_Exercise requirements_
Copy every record exactly as it stands. Leave the pictures out.
▼
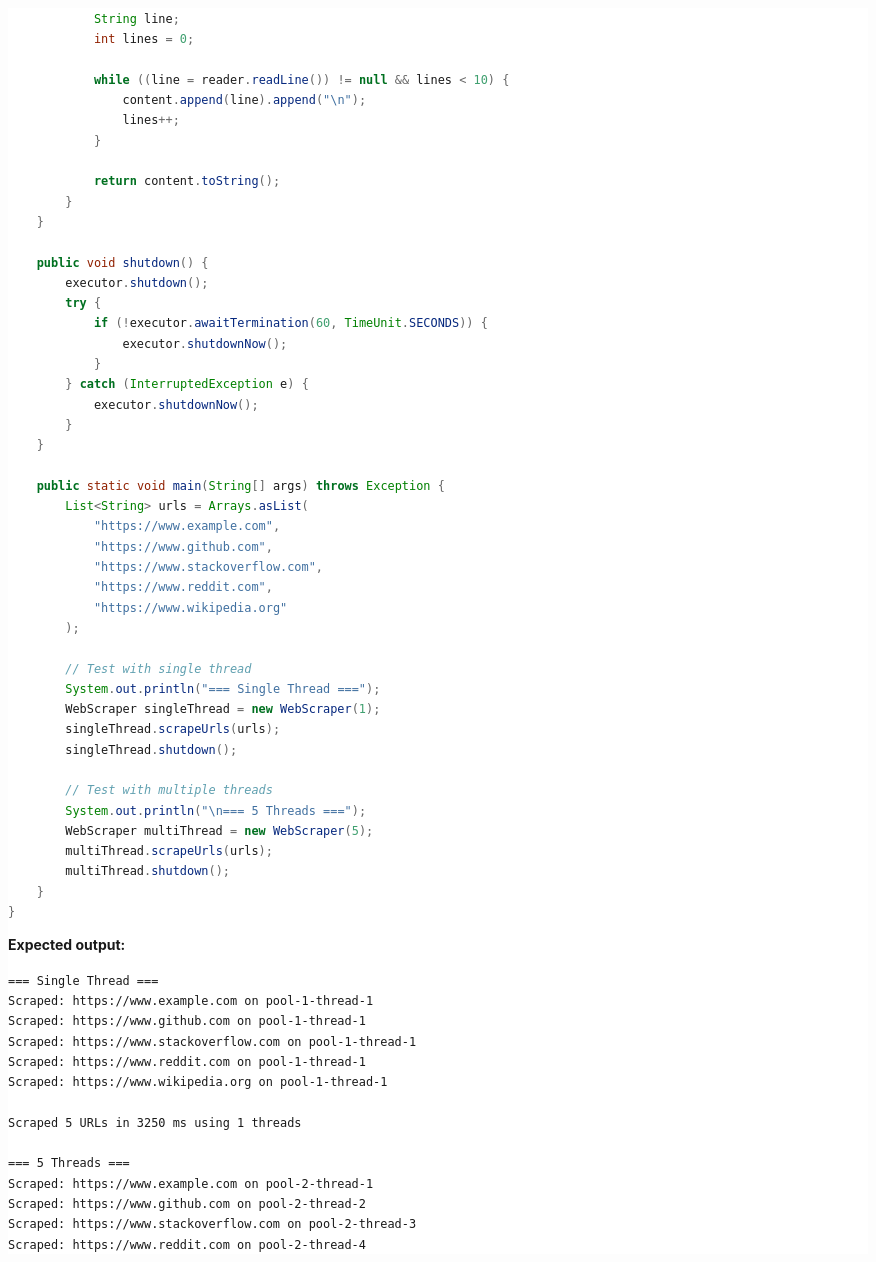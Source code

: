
 ```java
            String line;
            int lines = 0;
            
            while ((line = reader.readLine()) != null && lines < 10) {
                content.append(line).append("\n");
                lines++;
            }
            
            return content.toString();
        }
    }
    
    public void shutdown() {
        executor.shutdown();
        try {
            if (!executor.awaitTermination(60, TimeUnit.SECONDS)) {
                executor.shutdownNow();
            }
        } catch (InterruptedException e) {
            executor.shutdownNow();
        }
    }
    
    public static void main(String[] args) throws Exception {
        List<String> urls = Arrays.asList(
            "https://www.example.com",
            "https://www.github.com",
            "https://www.stackoverflow.com",
            "https://www.reddit.com",
            "https://www.wikipedia.org"
        );
        
        // Test with single thread
        System.out.println("=== Single Thread ===");
        WebScraper singleThread = new WebScraper(1);
        singleThread.scrapeUrls(urls);
        singleThread.shutdown();
        
        // Test with multiple threads
        System.out.println("\n=== 5 Threads ===");
        WebScraper multiThread = new WebScraper(5);
        multiThread.scrapeUrls(urls);
        multiThread.shutdown();
    }
}
```

**Expected output:**

```
=== Single Thread ===
Scraped: https://www.example.com on pool-1-thread-1
Scraped: https://www.github.com on pool-1-thread-1
Scraped: https://www.stackoverflow.com on pool-1-thread-1
Scraped: https://www.reddit.com on pool-1-thread-1
Scraped: https://www.wikipedia.org on pool-1-thread-1

Scraped 5 URLs in 3250 ms using 1 threads

=== 5 Threads ===
Scraped: https://www.example.com on pool-2-thread-1
Scraped: https://www.github.com on pool-2-thread-2
Scraped: https://www.stackoverflow.com on pool-2-thread-3
Scraped: https://www.reddit.com on pool-2-thread-4
```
▲
_Answer section_
Source code

:
 ```java
            String line;
            int lines = 0;
            
            while ((line = reader.readLine()) != null && lines < 10) {
                content.append(line).append("\n");
                lines++;
            }
            
            return content.toString();
        }
    }
    
    public void shutdown() {
        executor.shutdown();
        try {
            if (!executor.awaitTermination(60, TimeUnit.SECONDS)) {
                executor.shutdownNow();
            }
        } catch (InterruptedException e) {
            executor.shutdownNow();
        }
    }
    
    public static void main(String[] args) throws Exception {
        List<String> urls = Arrays.asList(
            "https://www.example.com",
            "https://www.github.com",
            "https://www.stackoverflow.com",
            "https://www.reddit.com",
            "https://www.wikipedia.org"
        );
        
        // Test with single thread
        System.out.println("=== Single Thread ===");
        WebScraper singleThread = new WebScraper(1);
        singleThread.scrapeUrls(urls);
        singleThread.shutdown();
        
        // Test with multiple threads
        System.out.println("\n=== 5 Threads ===");
        WebScraper multiThread = new WebScraper(5);
        multiThread.scrapeUrls(urls);
        multiThread.shutdown();
    }
}
```

**Expected output:**

```
=== Single Thread ===
Scraped: https://www.example.com on pool-1-thread-1
Scraped: https://www.github.com on pool-1-thread-1
Scraped: https://www.stackoverflow.com on pool-1-thread-1
Scraped: https://www.reddit.com on pool-1-thread-1
Scraped: https://www.wikipedia.org on pool-1-thread-1

Scraped 5 URLs in 3250 ms using 1 threads

=== 5 Threads ===
Scraped: https://www.example.com on pool-2-thread-1
Scraped: https://www.github.com on pool-2-thread-2
Scraped: https://www.stackoverflow.com on pool-2-thread-3
Scraped: https://www.reddit.com on pool-2-thread-4
```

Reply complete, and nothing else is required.